Son las
6 de la mañana y me despierta el conjuro de una habitación helada, el murmullo
de la lluvia de invierno en el desierto y el tormento de la literatura póstuma
de Bolaño, o sólo eran ganas de mear y ahí acaba todo. Pero la cuestión es que
no puedo dormir y siento mi corazón
vibrar con furia, sabe que está vivo y tal vez ha conocido su destino, nuestro
destino, por eso no me deja dormir y me obliga a pensar y escribir.
Late pleno
de adrenalina, como lo que siente un perturbado, un enfermo al matar, asfixiando contra su pecho a la víctima, para luego acariciarle el pelo, en un gesto que
parece tierno, tiernamente atroz.
Late como
el corazón de un Dios, que crea, dispone y ejecuta a su antojo.
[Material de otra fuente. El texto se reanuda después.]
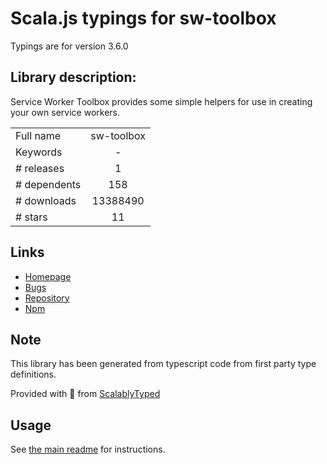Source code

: 
# Scala.js typings for sw-toolbox

Typings are for version 3.6.0

## Library description:
Service Worker Toolbox provides some simple helpers for use in creating your own service workers.

|                    |                 |
| ------------------ | :-------------: |
| Full name          | sw-toolbox |
| Keywords           | - |
| # releases         | 1 |
| # dependents       | 158 |
| # downloads        | 13388490 |
| # stars            | 11 |

## Links
- [Homepage](https://github.com/GoogleChrome/sw-toolbox#readme)
- [Bugs](https://github.com/GoogleChrome/sw-toolbox/issues)
- [Repository](https://github.com/GoogleChrome/sw-toolbox)
- [Npm](https://www.npmjs.com/package/sw-toolbox)
    


## Note
This library has been generated from typescript code from first party type definitions.

Provided with :purple_heart: from [ScalablyTyped](https://github.com/oyvindberg/ScalablyTyped)

## Usage
See [the main readme](../../readme.md) for instructions.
En el corazón
de ese Dios viven y mueren todos los seres que con su infinita piedad fueron
creados.
O más
bien late como el corazón podrido de un escritor, de un poeta, quien sediento
de divinidad juega a ser Dios, y decide sobre la dicha de sus bastardos
personajes.
Así me
despierto a las 6 de la mañana con ese temblor en el pecho de destruir cualquier mundo
paralelo, uno de hormigas atrapadas en la imaginación maligna de un niño.
Bolaño
me habló en sueños, y me sentí responsable de su obra, que no me pertenece o
sí, porque él ya está en el Olimpo, con tantos otros y su obra es expropiada
por la humanidad para su gozo; un placer infinito escritas en páginas finitas,
las cuales sólo la muerte tuvo el valor de culminar.
Roberto me
habló de cómo le temblaba el pecho al escribir, del poder infinito que tenían sus
dedos, de cómo el bolígrafo tiene la capacidad de parir a tantos hijos como
miles de madres, cómo la tinta puede ahogar a los hombres como un mar, cómo una
pluma puede desnudar y amar a tantas mujeres, cómo puede enfermar y finalmente
morir.
Nada es
real, pero existe, una existencia cruda y absurda. Es necesario encerrarse en la libertad de un cuaderno en blanco para disponer de lo bello y lo
atroz que late en tu convulso corazón.
Me desperté
a las 6 de la mañana y quizás ya nunca vuelva a dormir.